I recently finished reading Relationships by Drs. Les and Leslie Parrott. Like many similar books it examined several relationships including friendships, family, dating, and marriage. However, I was caught off guard as I came to the end and discovered an entire chapter on breaking up. While it’s an unfortunate reality that takes place far too often, I have not read another book that has dedicated a whole chapter to the subject.
Maybe other books do not cover breakups because they are so difficult and bring back a flood of unwanted memories for both authors and readers. But maybe breakups are difficult, in part, because there are so few pages dedicated to addressing them. Since we do not talk about breakups, people enter them like a traveler entering the wilderness without a map.
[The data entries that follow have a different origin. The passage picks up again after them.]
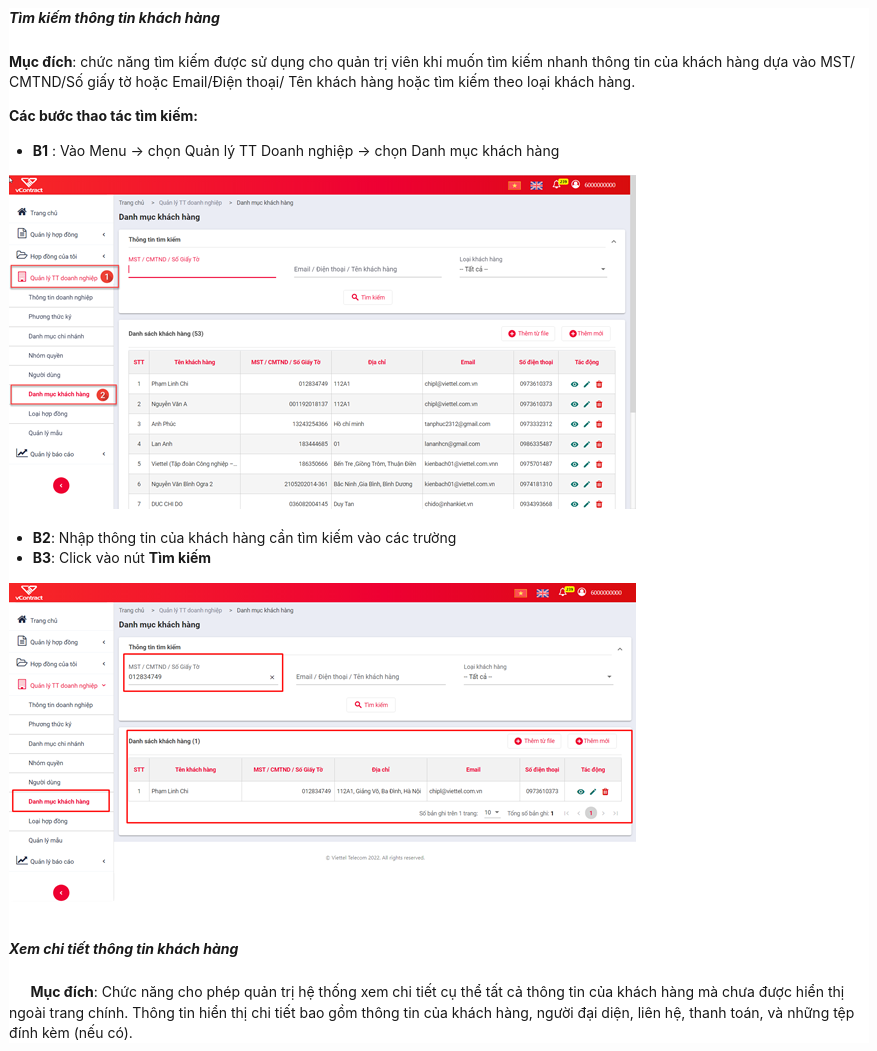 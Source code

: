 ##### **Tìm kiếm thông tin khách hàng**
**Mục đích**: chức năng tìm kiếm được sử dụng cho quản trị viên khi muốn tìm kiếm nhanh thông tin của khách hàng dựa vào MST/ CMTND/Số giấy tờ hoặc Email/Điện thoại/ Tên khách hàng hoặc tìm kiếm theo loại khách hàng.

**Các bước thao tác tìm kiếm:** 

- **B1** : Vào Menu -> chọn Quản lý TT Doanh nghiệp -> chọn Danh mục khách hàng

![](./picture/PIC_SME_Vcontract_QLND_TimKiemThongTinKhachHang1.png)

- **B2**: Nhập thông tin của khách hàng cần tìm kiếm vào các trường
- **B3**: Click vào nút **Tìm kiếm**

![](./picture/PIC_SME_Vcontract_QLND_TimKiemThongTinKhachHang2.png)
##### **Xem chi tiết thông tin khách hàng**
`	`**Mục đích**: Chức năng cho phép quản trị hệ thống xem chi tiết cụ thể tất cả thông tin của khách hàng mà chưa được hiển thị ngoài trang chính. Thông tin hiển thị chi tiết bao gồm thông tin của khách hàng, người đại diện, liên hệ, thanh toán, và những tệp đính kèm (nếu có).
One of the most common reasons for breaking up or splitting, is that couples say they “fall out of love.” Often the feelings that they once had for one another are no longer felt and so they decide to call it quits.
These are dangerous grounds.
There are certainly many good reasons to break up, most obviously (hopefully) when it comes to physical safety. But “falling out of love” is often a shortcut, passive, and even irresponsible reason for splitting up. Speaking from personal experience and counseling others through relationships over the past several years, “falling out of love” is an easy excuse for not trying.
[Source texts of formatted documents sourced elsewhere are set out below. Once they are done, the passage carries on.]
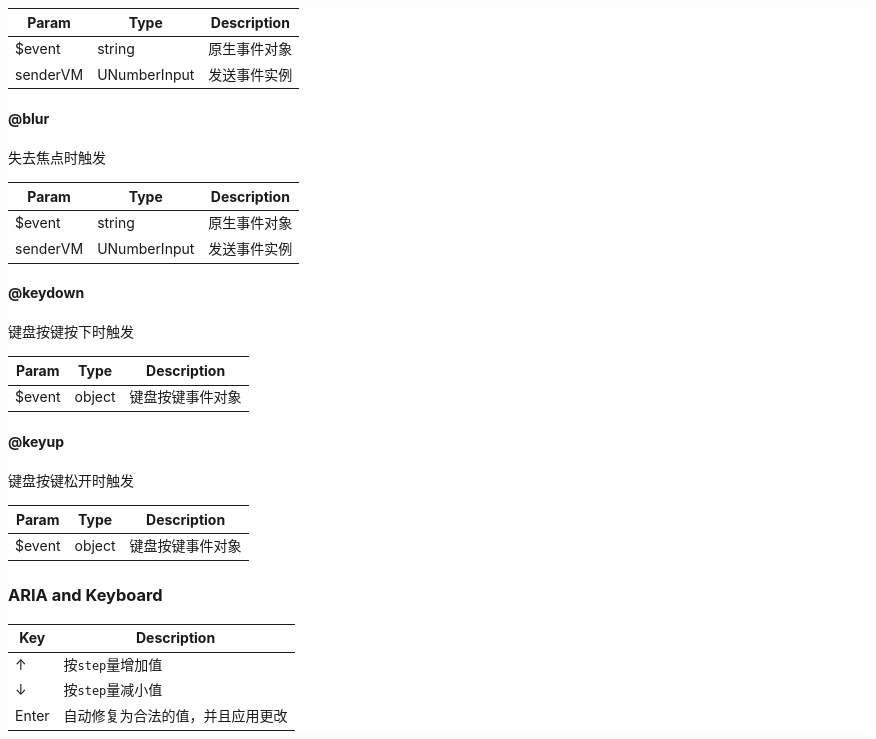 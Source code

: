 | Param | Type | Description |
| ----- | ---- | ----------- |
| $event | string | 原生事件对象 |
| senderVM | UNumberInput | 发送事件实例 |

#### @blur

失去焦点时触发

| Param | Type | Description |
| ----- | ---- | ----------- |
| $event | string | 原生事件对象 |
| senderVM | UNumberInput | 发送事件实例 |

#### @keydown

键盘按键按下时触发

| Param | Type | Description |
| ----- | ---- | ----------- |
| $event | object | 键盘按键事件对象 |

#### @keyup

键盘按键松开时触发

| Param | Type | Description |
| ----- | ---- | ----------- |
| $event | object | 键盘按键事件对象 |

### ARIA and Keyboard

| Key | Description |
| --- | ----------- |
| <kdb>↑</kdb> | 按`step`量增加值 |
| <kdb>↓</kdb> | 按`step`量减小值 |
| <kdb>Enter</kdb> | 自动修复为合法的值，并且应用更改 |

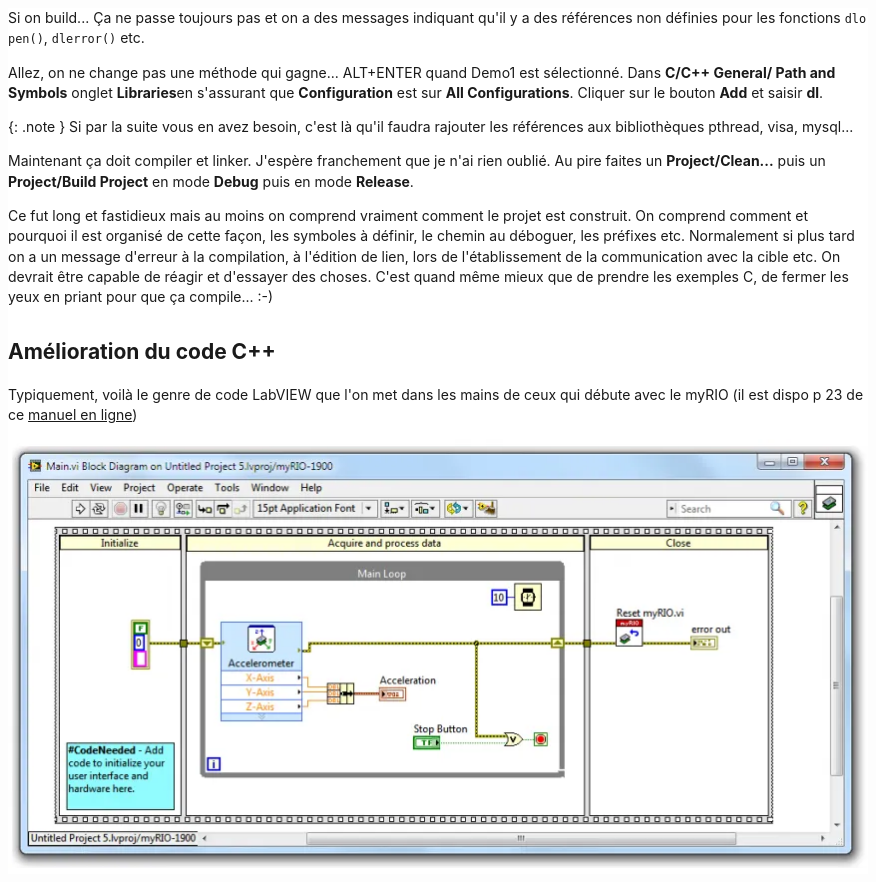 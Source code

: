 Si on build... Ça ne passe toujours pas et on a des messages indiquant qu'il y a des références non définies pour les fonctions `dlopen()`, `dlerror()` etc.

Allez, on ne change pas une méthode qui gagne... ALT+ENTER quand Demo1 est sélectionné. Dans **C/C++ General/ Path and Symbols** onglet **Libraries**en s'assurant que **Configuration** est sur **All Configurations**. Cliquer sur le bouton **Add** et saisir **dl**.

{: .note }
Si par la suite vous en avez besoin, c'est là qu'il faudra rajouter les références aux bibliothèques pthread, visa, mysql...

Maintenant ça doit compiler et linker. J'espère franchement que je n'ai rien oublié. Au pire faites un **Project/Clean...** puis un **Project/Build Project** en mode **Debug** puis en mode **Release**.

Ce fut long et fastidieux mais au moins on comprend vraiment comment le projet est construit. On comprend comment et pourquoi il est organisé de cette façon, les symboles à définir, le chemin au déboguer, les préfixes etc. Normalement si plus tard on a un message d'erreur à la compilation, à l'édition de lien, lors de l'établissement de la communication avec la cible etc. On devrait être capable de réagir et d'essayer des choses. C'est quand même mieux que de prendre les exemples C, de fermer les yeux en priant pour que ça compile... :-)

## Amélioration du code C++

Typiquement, voilà le genre de code LabVIEW que l'on met dans les mains de ceux qui débute avec le myRIO (il est dispo p 23 de ce [manuel en ligne](http://www.udppc.asso.fr/lyon2014/conf_textes/A32_NI%20myRIO%20Seminar%20Manual_1.3.14_FR.pdf))

<div align="center">
<img src="./assets/codeLV.webp" alt="" loading="lazy"/>
</div>
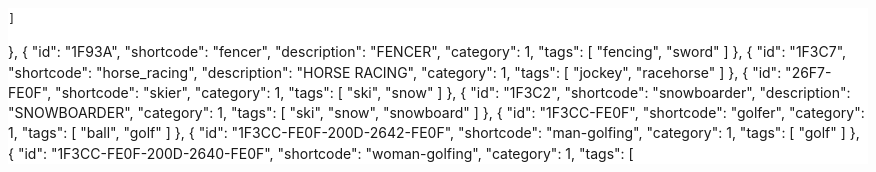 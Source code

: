     ]
  },
  {
    "id": "1F93A",
    "shortcode": "fencer",
    "description": "FENCER",
    "category": 1,
    "tags": [
      "fencing",
      "sword"
    ]
  },
  {
    "id": "1F3C7",
    "shortcode": "horse_racing",
    "description": "HORSE RACING",
    "category": 1,
    "tags": [
      "jockey",
      "racehorse"
    ]
  },
  {
    "id": "26F7-FE0F",
    "shortcode": "skier",
    "category": 1,
    "tags": [
      "ski",
      "snow"
    ]
  },
  {
    "id": "1F3C2",
    "shortcode": "snowboarder",
    "description": "SNOWBOARDER",
    "category": 1,
    "tags": [
      "ski",
      "snow",
      "snowboard"
    ]
  },
  {
    "id": "1F3CC-FE0F",
    "shortcode": "golfer",
    "category": 1,
    "tags": [
      "ball",
      "golf"
    ]
  },
  {
    "id": "1F3CC-FE0F-200D-2642-FE0F",
    "shortcode": "man-golfing",
    "category": 1,
    "tags": [
      "golf"
    ]
  },
  {
    "id": "1F3CC-FE0F-200D-2640-FE0F",
    "shortcode": "woman-golfing",
    "category": 1,
    "tags": [ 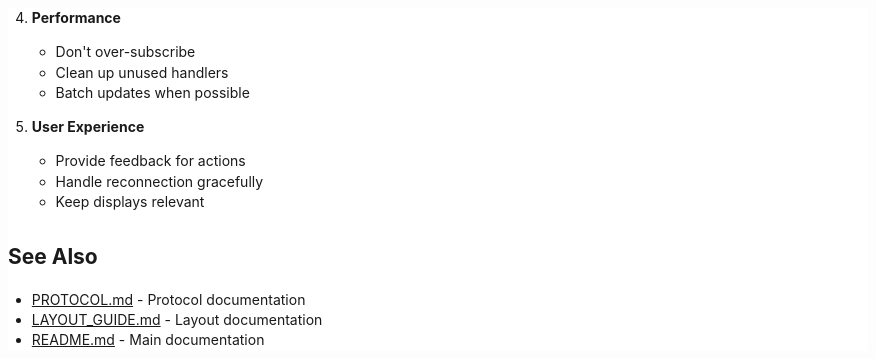 4. **Performance**
   - Don't over-subscribe
   - Clean up unused handlers
   - Batch updates when possible

5. **User Experience**
   - Provide feedback for actions
   - Handle reconnection gracefully
   - Keep displays relevant

## See Also
- [PROTOCOL.md](./PROTOCOL.md) - Protocol documentation
- [LAYOUT_GUIDE.md](./LAYOUT_GUIDE.md) - Layout documentation
- [README.md](./README.md) - Main documentation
That may sound harsh, but again, I’m speaking from experience. I used that excuse when I was young and unaware of the pain that it would cause others. My own short-sightedness of love led me to believe that “falling out of love” was a legitimate reason to break up. It does not help that our culture supports the “falling out of love” excuse or that some would advise to “not put off the inevitable.”
There are several things that happen which we attribute to “falling out of love”. Biologically, neurotransmitter levels change in the brain and that once euphoric feeling dissipates. We may also allow other things to steal our heart and attention like people or work. We begin to recognize flaws in our significant other that we swear were not there when we first started. While these things happen, they are not reasons to legitimize “falling out of love” as an excuse to break up or split.
However, they are reasons, to pursue love. When we recognize these changes, we get to make a conscious decisions. Do you break up? Or do you instead try to make love work, to pursue love deeper than you have before?
Love takes work. It takes effort. We have degraded love to just a feeling and so when that feeling is gone, we decide that we are done. But love is so much more than a feeling. Love is also an action. Love is going the extra mile for your significant other, even when you do not feel like it. Love is cleaning up messes that you did not make. Love is staying up late after an exhausting, long day because your wife or husband is sick. Love is putting others’ needs above your own. Love, real love, takes work and it takes sacrifice.
We choose to fall out of love, because we choose to stop making an effort to love.
What should I do, if I feel like I’m falling out of love?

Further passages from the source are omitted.